[STUDY MATERIAL — start]

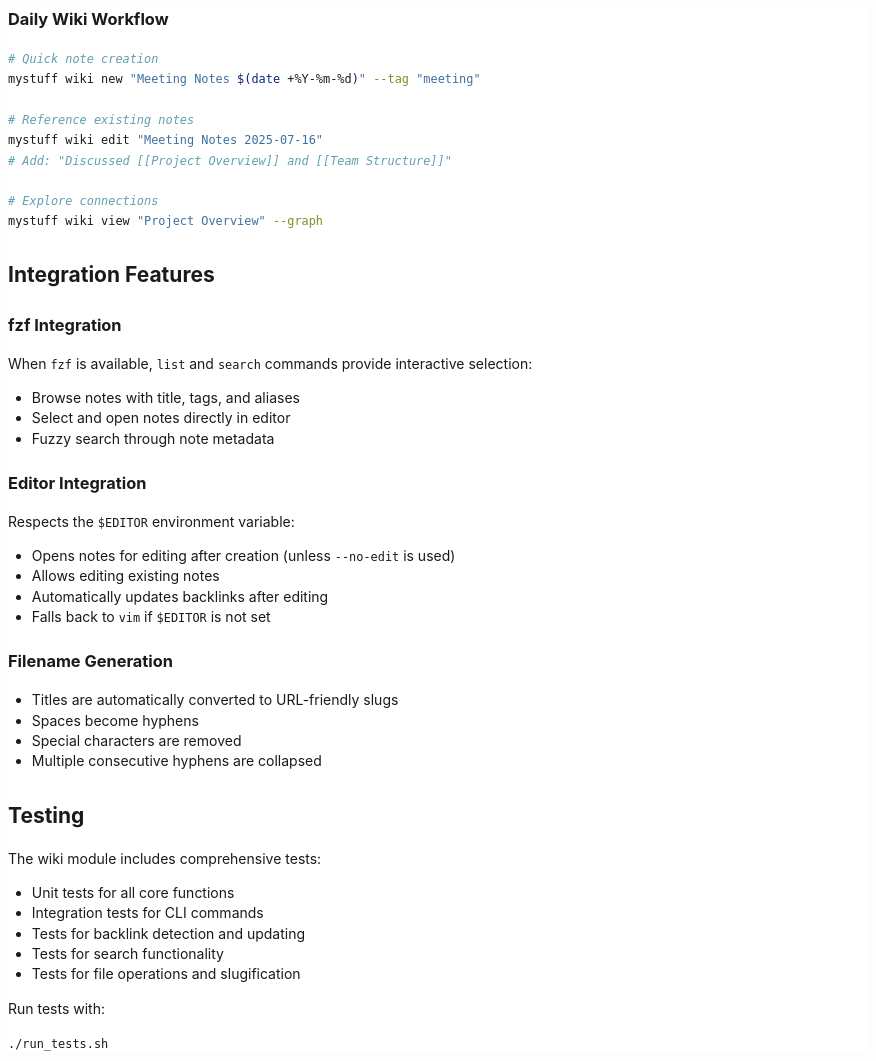 ### Daily Wiki Workflow

```bash
# Quick note creation
mystuff wiki new "Meeting Notes $(date +%Y-%m-%d)" --tag "meeting"

# Reference existing notes
mystuff wiki edit "Meeting Notes 2025-07-16"
# Add: "Discussed [[Project Overview]] and [[Team Structure]]"

# Explore connections
mystuff wiki view "Project Overview" --graph
```

## Integration Features

### fzf Integration

When `fzf` is available, `list` and `search` commands provide interactive selection:

- Browse notes with title, tags, and aliases
- Select and open notes directly in editor
- Fuzzy search through note metadata

### Editor Integration

Respects the `$EDITOR` environment variable:

- Opens notes for editing after creation (unless `--no-edit` is used)
- Allows editing existing notes
- Automatically updates backlinks after editing
- Falls back to `vim` if `$EDITOR` is not set

### Filename Generation

- Titles are automatically converted to URL-friendly slugs
- Spaces become hyphens
- Special characters are removed
- Multiple consecutive hyphens are collapsed

## Testing

The wiki module includes comprehensive tests:

- Unit tests for all core functions
- Integration tests for CLI commands
- Tests for backlink detection and updating
- Tests for search functionality
- Tests for file operations and slugification

Run tests with:

```bash
./run_tests.sh
```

[STUDY MATERIAL — finish]

Would you copy each line above exactly as given, dropping any images?

 ### Daily Wiki Workflow

```bash
# Quick note creation
mystuff wiki new "Meeting Notes $(date +%Y-%m-%d)" --tag "meeting"

# Reference existing notes
mystuff wiki edit "Meeting Notes 2025-07-16"
# Add: "Discussed [[Project Overview]] and [[Team Structure]]"

# Explore connections
mystuff wiki view "Project Overview" --graph
```

## Integration Features

### fzf Integration

When `fzf` is available, `list` and `search` commands provide interactive selection:

- Browse notes with title, tags, and aliases
- Select and open notes directly in editor
- Fuzzy search through note metadata

### Editor Integration

Respects the `$EDITOR` environment variable:

- Opens notes for editing after creation (unless `--no-edit` is used)
- Allows editing existing notes
- Automatically updates backlinks after editing
- Falls back to `vim` if `$EDITOR` is not set

### Filename Generation

- Titles are automatically converted to URL-friendly slugs
- Spaces become hyphens
- Special characters are removed
- Multiple consecutive hyphens are collapsed

## Testing

The wiki module includes comprehensive tests:

- Unit tests for all core functions
- Integration tests for CLI commands
- Tests for backlink detection and updating
- Tests for search functionality
- Tests for file operations and slugification

Run tests with:

```bash
./run_tests.sh
```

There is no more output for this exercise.